DeepMind Creates AI That Can Dribble A Ball, Carry Boxes And Play Football


Artificial Intelligence or AI, is one of the most anticipated technology of the future. What it does is making computers smarter by learning things the way humans do.

And DeepMind, a Google-owned division that focuses on developing AI-based technologies, is among the biggest players in the industry.

After creating numerous AIs, including one that could learn how to win board games and another that can win those games without even knowing the rules, the company is stepping things up a notch.

This time, it looks like DeepMind is experimenting AI beyond just board games.

In a blog post, the company explained how it developed a fully articulated humanoid character to traverse obstacle courses.

The company then used that experience and knowledge to use "human and animal motions to teach robots to dribble a ball, and simulated humanoid characters to carry boxes and play football."

Read: DeepMind Partners With Liverpool FC To Improve How 'Human Football Play'

NPMP model first distils reference data into a low-level controller (left).

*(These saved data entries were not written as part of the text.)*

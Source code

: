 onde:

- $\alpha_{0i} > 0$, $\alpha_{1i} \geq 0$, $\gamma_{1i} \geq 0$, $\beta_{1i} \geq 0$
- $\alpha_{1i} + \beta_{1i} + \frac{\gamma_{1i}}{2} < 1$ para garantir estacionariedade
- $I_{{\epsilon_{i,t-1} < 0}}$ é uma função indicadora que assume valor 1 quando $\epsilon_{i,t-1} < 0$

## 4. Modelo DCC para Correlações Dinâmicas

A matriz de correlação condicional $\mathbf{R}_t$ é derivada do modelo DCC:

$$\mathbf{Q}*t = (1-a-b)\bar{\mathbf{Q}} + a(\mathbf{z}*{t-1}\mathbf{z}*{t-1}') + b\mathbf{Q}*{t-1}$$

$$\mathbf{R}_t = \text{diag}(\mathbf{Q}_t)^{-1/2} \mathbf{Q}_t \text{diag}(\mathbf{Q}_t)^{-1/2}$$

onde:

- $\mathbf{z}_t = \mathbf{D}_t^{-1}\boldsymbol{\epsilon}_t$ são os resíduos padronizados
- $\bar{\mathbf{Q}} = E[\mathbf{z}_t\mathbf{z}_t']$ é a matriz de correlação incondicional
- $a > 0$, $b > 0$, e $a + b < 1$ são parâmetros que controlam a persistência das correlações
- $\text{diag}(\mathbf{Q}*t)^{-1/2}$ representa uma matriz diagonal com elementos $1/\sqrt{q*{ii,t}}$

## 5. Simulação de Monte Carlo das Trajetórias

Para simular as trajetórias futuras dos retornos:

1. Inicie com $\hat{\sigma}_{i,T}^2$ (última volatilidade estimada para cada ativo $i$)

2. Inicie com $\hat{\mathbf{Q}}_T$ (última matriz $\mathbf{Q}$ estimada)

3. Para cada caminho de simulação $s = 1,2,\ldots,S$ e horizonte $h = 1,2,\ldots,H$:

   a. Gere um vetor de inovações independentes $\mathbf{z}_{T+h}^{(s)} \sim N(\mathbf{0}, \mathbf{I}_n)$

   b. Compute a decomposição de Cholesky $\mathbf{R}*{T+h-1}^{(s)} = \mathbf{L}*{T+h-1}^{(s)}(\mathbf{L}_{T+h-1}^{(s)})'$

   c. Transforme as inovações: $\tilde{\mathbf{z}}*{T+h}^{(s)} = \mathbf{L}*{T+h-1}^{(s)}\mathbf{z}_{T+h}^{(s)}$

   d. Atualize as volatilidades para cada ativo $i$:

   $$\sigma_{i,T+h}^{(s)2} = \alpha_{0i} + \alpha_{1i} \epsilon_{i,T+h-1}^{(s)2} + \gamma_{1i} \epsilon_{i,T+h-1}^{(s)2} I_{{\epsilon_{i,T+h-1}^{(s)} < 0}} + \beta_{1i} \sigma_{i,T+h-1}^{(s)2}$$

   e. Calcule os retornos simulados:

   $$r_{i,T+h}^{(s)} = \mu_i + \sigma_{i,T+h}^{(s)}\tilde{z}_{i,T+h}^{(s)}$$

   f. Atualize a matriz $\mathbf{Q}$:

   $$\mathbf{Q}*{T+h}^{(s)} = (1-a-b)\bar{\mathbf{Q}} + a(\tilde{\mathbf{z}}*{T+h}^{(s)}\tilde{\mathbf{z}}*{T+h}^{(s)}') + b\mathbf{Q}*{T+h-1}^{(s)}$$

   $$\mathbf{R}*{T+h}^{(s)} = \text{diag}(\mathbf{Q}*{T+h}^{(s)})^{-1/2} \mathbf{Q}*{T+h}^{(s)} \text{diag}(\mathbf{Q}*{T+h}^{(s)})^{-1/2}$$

This low-level controller can then be used as a plug-and-play motor control module on a new task (right). (Credit: DeepMind)

To solve what it calls an "embodied intelligence," DeepMind demonstrated what reinforcement learning (RL) can achieve through trial-and-error.

In this case, DeepMind resuses previously learned behaviors to avoid giving the AI agent a significant amount of data to "get off the ground."

However, the result is what the company calls idiosyncratic behaviors, in which the agent finally learned to navigate obstacle courses, but did it with "amusing" movement patterns.

This happens because AI doesn't understand how joints work and how they should move to balance itself. Unlike humans and animals, computers don't have a thorough understanding of this kind of movement.

To solve both challenges, DeepMind came up with what it calls the "neural probabilistic motor primitives (NPMP)."

Per the blog post:

"An NPMP is a general-purpose motor control module that translates short-horizon motor intentions to low-level control signals, and it’s trained offline or via RL by imitating motion capture (MoCap) data, recorded with trackers on humans or animals performing motions of interest."
An AI agent learning to carry boxes. (Credit: DeepMind)

Long story short, the team at DeepMind essentially created an AI system that can learn how to do things like dribbling a ball, carrying boxes, and playing football inside of a physics simulator by watching videos of other agents performing those tasks.

According to the team’s research paper, DeepMind optimized teams of agents to play simulated football via reinforcement learning, constraining the solution space to that of plausible movements learned using human motion capture data.

To make this happen, DeepMind trained the robots in the simulated world that is designed to have gravity, unexpectedly slippery surfaces, and unplanned interference from other agents.

The point of the exercise isn’t to build a better football player, but instead, the method is to help the AI and its developers figure out how to optimize the agents’ ability to predict outcomes.

When the team deployed the agent, the AI could barely move its physics-based humanoid body around the field. But, by rewarding the agent every time its team scores a goal, the model is able to get the figures up, to walk clumsily at first.

Later the agent managed to learn how to run, and even play incredibly well, by learning how to predict where the ball will go.

And after several days of training, the AI is also able to predict how other agents will react to its movement.

An AI agent learning how to play football competitively using multi-agent RL. (Credit: DeepMind)

As explained by the team at DeepMind, the result is "a team of coordinated humanoid football players that exhibit complex behavior at different scales, quantified by a range of analysis and statistics, including those used in real-world sport analytics."

"Our work constitutes a complete demonstration of learned integrated decision-making at multiple scales in a multiagent setting."

It's worth noting though, that DeepMind didn't really teach the AI how to do anything in real life.

This is because everything was done in a simulated world, and what DeepMind did, was 'brute-forcing' movement within the boundaries of that simulated world.